■ Task statement
Write out, please, the lines from the beginning of the material to the line with "Let $X$ be a", including both ends and nothing else.

■ Extracted entries
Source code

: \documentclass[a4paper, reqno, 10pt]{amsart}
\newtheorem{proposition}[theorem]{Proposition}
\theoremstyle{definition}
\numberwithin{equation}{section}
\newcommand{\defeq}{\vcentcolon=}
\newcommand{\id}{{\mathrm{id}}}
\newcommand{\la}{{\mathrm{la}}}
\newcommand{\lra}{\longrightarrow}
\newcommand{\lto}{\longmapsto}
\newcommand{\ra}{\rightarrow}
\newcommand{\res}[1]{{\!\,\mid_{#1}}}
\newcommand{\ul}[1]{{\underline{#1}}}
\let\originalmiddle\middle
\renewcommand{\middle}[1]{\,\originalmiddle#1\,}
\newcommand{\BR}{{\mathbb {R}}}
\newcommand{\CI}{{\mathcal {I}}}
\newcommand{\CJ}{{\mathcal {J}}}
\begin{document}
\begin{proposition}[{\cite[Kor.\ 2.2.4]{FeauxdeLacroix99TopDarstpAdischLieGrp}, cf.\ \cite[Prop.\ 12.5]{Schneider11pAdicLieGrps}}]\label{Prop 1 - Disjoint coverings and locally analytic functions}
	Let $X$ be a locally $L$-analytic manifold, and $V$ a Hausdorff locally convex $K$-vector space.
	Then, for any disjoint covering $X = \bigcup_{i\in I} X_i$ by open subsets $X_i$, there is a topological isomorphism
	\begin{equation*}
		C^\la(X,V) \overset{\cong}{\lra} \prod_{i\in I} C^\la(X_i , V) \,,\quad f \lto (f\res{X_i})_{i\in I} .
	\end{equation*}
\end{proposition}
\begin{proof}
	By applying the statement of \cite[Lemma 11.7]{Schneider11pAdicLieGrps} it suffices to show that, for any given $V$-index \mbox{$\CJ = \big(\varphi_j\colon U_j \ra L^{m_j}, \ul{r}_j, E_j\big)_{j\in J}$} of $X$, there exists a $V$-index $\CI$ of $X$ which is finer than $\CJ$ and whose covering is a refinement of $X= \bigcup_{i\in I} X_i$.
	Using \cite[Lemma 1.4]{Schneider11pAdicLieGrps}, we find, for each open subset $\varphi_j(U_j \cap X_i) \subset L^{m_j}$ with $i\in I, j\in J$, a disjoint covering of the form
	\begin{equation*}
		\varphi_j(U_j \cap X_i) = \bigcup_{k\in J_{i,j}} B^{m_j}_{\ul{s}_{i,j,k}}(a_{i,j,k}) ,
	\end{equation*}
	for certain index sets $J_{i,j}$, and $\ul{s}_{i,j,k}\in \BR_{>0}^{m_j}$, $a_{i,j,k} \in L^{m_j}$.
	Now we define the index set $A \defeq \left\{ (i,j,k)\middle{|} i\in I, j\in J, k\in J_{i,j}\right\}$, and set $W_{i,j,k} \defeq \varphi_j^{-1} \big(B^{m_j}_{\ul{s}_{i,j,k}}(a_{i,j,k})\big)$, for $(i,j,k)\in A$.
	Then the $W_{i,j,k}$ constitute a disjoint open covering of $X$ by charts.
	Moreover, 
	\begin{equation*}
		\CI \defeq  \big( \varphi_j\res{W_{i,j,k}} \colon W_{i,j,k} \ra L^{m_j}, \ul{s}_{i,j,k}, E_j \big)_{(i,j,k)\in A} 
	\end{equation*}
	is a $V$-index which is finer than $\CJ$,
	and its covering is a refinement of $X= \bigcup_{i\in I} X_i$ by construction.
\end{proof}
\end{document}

■ Expected answer
Source code

: \documentclass[a4paper, reqno, 10pt]{amsart}
\newtheorem{proposition}[theorem]{Proposition}
\theoremstyle{definition}
\numberwithin{equation}{section}
\newcommand{\defeq}{\vcentcolon=}
\newcommand{\id}{{\mathrm{id}}}
\newcommand{\la}{{\mathrm{la}}}
\newcommand{\lra}{\longrightarrow}
\newcommand{\lto}{\longmapsto}
\newcommand{\ra}{\rightarrow}
\newcommand{\res}[1]{{\!\,\mid_{#1}}}
\newcommand{\ul}[1]{{\underline{#1}}}
\let\originalmiddle\middle
\renewcommand{\middle}[1]{\,\originalmiddle#1\,}
\newcommand{\BR}{{\mathbb {R}}}
\newcommand{\CI}{{\mathcal {I}}}
\newcommand{\CJ}{{\mathcal {J}}}
\begin{document}
\begin{proposition}[{\cite[Kor.\ 2.2.4]{FeauxdeLacroix99TopDarstpAdischLieGrp}, cf.\ \cite[Prop.\ 12.5]{Schneider11pAdicLieGrps}}]\label{Prop 1 - Disjoint coverings and locally analytic functions}
	Let $X$ be a locally $L$-analytic manifold, and $V$ a Hausdorff locally convex $K$-vector space.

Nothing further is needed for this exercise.